#### [PROMPT]
Copy each line of the material beneath that holds the word "circular".
--- DATA TO USE ---
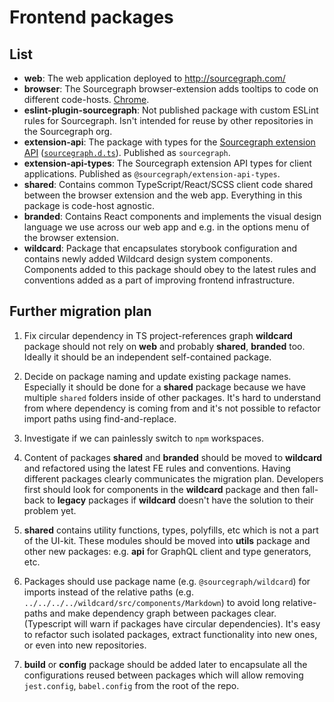 # Frontend packages

## List

- **web**: The web application deployed to http://sourcegraph.com/
- **browser**: The Sourcegraph browser-extension adds tooltips to code on different code-hosts. [Chrome](https://chrome.google.com/webstore/detail/sourcegraph/dgjhfomjieaadpoljlnidmbgkdffpack?hl=en).
- **eslint-plugin-sourcegraph**: Not published package with custom ESLint rules for Sourcegraph. Isn't intended for reuse by other repositories in the Sourcegraph org.
- **extension-api**: The package with types for the [Sourcegraph extension API](https://unpkg.com/sourcegraph/dist/docs/index.html) ([`sourcegraph.d.ts`](https://github.com/sourcegraph/sourcegraph/blob/main/packages/extension-api/src/sourcegraph.d.ts)). Published as `sourcegraph`.
- **extension-api-types**: The Sourcegraph extension API types for client applications. Published as `@sourcegraph/extension-api-types`.
- **shared**: Contains common TypeScript/React/SCSS client code shared between the browser extension and the web app. Everything in this package is code-host agnostic.
- **branded**: Contains React components and implements the visual design language we use across our web app and e.g. in the options menu of the browser extension.
- **wildcard**: Package that encapsulates storybook configuration and contains newly added Wildcard design system components. Components added to this package should obey to the latest rules and conventions added as a part of improving frontend infrastructure.

## Further migration plan

1. Fix circular dependency in TS project-references graph **wildcard** package should not rely on **web** and probably **shared**, **branded** too. Ideally it should be an independent self-contained package.

2. Decide on package naming and update existing package names. Especially it should be done for a **shared** package because we have multiple `shared` folders inside of other packages. It's hard to understand from where dependency is coming from and it's not possible to refactor import paths using find-and-replace.

3. Investigate if we can painlessly switch to `npm` workspaces.

4. Content of packages **shared** and **branded** should be moved to **wildcard** and refactored using the latest FE rules and conventions. Having different packages clearly communicates the migration plan. Developers first should look for components in the **wildcard** package and then fall-back to **legacy** packages if **wildcard** doesn't have the solution to their problem yet.

5. **shared** contains utility functions, types, polyfills, etc which is not a part of the UI-kit. These modules should be moved into **utils** package and other new packages: e.g. **api** for GraphQL client and type generators, etc.

6. Packages should use package name (e.g. `@sourcegraph/wildcard`) for imports instead of the relative paths (e.g. `../../../../wildcard/src/components/Markdown`) to avoid long relative-paths and make dependency graph between packages clear. (Typescript will warn if packages have circular dependencies). It's easy to refactor such isolated packages, extract functionality into new ones, or even into new repositories.

7. **build** or **config** package should be added later to encapsulate all the configurations reused between packages which will allow removing `jest.config`, `babel.config` from the root of the repo.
---
#### [TASK SOLUTION]
1. Fix circular dependency in TS project-references graph **wildcard** package should not rely on **web** and probably **shared**, **branded** too. Ideally it should be an independent self-contained package.
6. Packages should use package name (e.g. `@sourcegraph/wildcard`) for imports instead of the relative paths (e.g. `../../../../wildcard/src/components/Markdown`) to avoid long relative-paths and make dependency graph between packages clear. (Typescript will warn if packages have circular dependencies). It's easy to refactor such isolated packages, extract functionality into new ones, or even into new repositories.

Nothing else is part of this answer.